Imagine the team we saw for a few months giving up an offensive rebound to a free-throw shooter like it did on Tuesday. Or a breakaway dunk off their own missed free throw. Transition defense has taken a real dip, with simple things like matching up properly looking like a chore at times.
You could see a shift in the last two months for how much opposing teams come into the game knowing there are plenty of downhill opportunities toward the basket because of the lack of size and on-ball ability defensively. Add that onto Phoenix’s overall resistance becoming even worse and it’s been a tremendous weakness for the Suns.
You would think their rotations on the back side once a guy gets by his on-ball defender would be consistently precise with how often the defense is put in that position, but that is not the case.
The woeful quality of Tuesday’s game sure didn’t help sway you toward optimism.
There were a combined 26 turnovers and 47 free-throw attempts at the half. This was as much of a mid-off as you’ll watch between two teams in the top-eight of their respective standings. The shot-making in the final frame was tragic.
Orlando jumped out to a 16-point lead over the opening nine minutes when you saw obvious carryover from Phoenix’s empty effort the night prior in Memphis. From there, it was just about which team screwed up less. Because both kept screwing up plenty and the quality of play did not improve.
No one could string together just a few competent possessions in a row to take control.
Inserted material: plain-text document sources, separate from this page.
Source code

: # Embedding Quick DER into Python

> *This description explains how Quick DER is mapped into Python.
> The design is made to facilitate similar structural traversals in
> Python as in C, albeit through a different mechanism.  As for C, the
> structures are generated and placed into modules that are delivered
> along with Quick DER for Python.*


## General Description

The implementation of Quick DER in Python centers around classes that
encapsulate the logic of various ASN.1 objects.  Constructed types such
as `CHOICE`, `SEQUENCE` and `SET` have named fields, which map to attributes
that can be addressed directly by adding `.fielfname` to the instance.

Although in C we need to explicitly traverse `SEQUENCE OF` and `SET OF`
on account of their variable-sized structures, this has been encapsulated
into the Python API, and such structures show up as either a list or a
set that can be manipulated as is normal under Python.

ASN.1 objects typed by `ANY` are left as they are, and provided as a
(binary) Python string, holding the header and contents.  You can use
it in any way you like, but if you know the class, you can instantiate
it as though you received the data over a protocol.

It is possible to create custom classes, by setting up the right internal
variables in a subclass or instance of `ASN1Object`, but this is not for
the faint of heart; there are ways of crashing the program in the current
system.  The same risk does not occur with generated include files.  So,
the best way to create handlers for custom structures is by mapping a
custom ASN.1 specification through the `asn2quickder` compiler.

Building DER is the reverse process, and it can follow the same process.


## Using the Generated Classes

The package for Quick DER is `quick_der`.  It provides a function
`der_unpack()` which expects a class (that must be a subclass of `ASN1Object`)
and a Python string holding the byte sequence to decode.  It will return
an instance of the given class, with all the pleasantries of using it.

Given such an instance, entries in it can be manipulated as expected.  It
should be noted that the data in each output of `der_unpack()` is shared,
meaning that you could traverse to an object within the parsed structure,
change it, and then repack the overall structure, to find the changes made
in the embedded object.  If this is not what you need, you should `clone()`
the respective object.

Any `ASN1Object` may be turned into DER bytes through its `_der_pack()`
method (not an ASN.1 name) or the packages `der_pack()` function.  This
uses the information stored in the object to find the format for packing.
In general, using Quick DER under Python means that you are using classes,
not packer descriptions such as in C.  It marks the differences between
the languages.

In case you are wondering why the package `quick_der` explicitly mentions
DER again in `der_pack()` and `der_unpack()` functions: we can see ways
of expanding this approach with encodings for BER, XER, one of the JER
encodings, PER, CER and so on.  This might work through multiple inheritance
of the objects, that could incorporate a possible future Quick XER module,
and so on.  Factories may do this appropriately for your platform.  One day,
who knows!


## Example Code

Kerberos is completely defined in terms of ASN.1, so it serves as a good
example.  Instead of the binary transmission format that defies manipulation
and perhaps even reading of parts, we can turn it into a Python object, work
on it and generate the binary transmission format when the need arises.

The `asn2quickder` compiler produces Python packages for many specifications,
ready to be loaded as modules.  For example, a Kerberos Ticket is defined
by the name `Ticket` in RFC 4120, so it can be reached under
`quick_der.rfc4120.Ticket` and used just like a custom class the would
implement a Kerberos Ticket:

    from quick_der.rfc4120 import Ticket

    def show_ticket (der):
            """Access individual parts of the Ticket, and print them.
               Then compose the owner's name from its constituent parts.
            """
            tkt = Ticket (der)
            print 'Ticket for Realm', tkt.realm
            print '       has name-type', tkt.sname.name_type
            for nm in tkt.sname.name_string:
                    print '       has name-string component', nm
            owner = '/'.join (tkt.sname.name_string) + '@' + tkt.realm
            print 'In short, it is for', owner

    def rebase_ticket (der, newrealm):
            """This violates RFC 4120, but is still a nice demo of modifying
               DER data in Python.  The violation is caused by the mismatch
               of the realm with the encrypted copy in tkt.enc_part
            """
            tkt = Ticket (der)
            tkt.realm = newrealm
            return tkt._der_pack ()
It was a maddening watch.
The game was tied entering the fourth quarter and a separation point of more than a possession didn’t materialize until Desmond Bane’s layup with seven seconds left put the Magic up five, with the gap between the shot and game clock being wide enough for the Suns not to foul down three.
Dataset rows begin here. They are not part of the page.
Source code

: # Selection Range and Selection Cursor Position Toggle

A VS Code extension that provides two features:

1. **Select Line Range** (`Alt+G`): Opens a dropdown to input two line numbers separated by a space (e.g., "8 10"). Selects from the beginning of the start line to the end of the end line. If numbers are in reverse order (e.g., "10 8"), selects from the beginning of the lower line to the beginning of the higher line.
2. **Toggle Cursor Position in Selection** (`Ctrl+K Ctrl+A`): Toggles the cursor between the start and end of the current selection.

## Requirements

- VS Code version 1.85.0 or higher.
Phoenix missed eight straight shots over 5:21 until Devin Booker made a desperation 3-pointer with three seconds remaining. Orlando made free throws and that was mercifully the game’s conclusion.
Brooks, as expected, was fired up to start this one. A little bit too fired up!
Within 30 seconds, he was already yapping with Orlando star Paolo Banchero and bumping him inside his space. That resulted in one foul he gave away to send a message, but then got a second in transition shortly after when he turned the ball over. Brooks got a technical foul (his 17th this season) at the next break, which put him one away from another one-game suspension.
Unsurprisingly, this came back to bite Brooks. He got fouls three and four midway through the second quarter at nine minutes played.
About 2:30 into the second half, Brooks bit on a Banchero pump fake and went right back to the bench with five fouls. He stayed there until there was 10:17 left and played the rest of the game.
Brooks finished 4-of-13 for nine points with five rebounds, zero assists and one turnover.
Brooks started alongside Booker, Jalen Green, Collin Gillespie and Oso Ighodaro. That Gillespie spot was the one up for grabs between him and Royce O’Neale.
Given how often the primary trio will have the ball, this largely relegates Gillespie to a spot-up shooting role as a connector off the ball. That has been O’Neale’s role for many years but Gillespie does provide more of a ball-handling options when it is that guy’s job to attack off the dribble.
On the other end, it’s a tough call.
O’Neale really struggles to prevent guys from driving downhill at him, while Gillespie has become a real target as well. Gillespie is the more energetic of the two and can take on some of the initiator assignments, taking that responsibility off the shoulders of someone like Booker or Green. Size-wise, O’Neale is five inches taller, but Gillespie averages within a rebound per game of O’Neale’s mark.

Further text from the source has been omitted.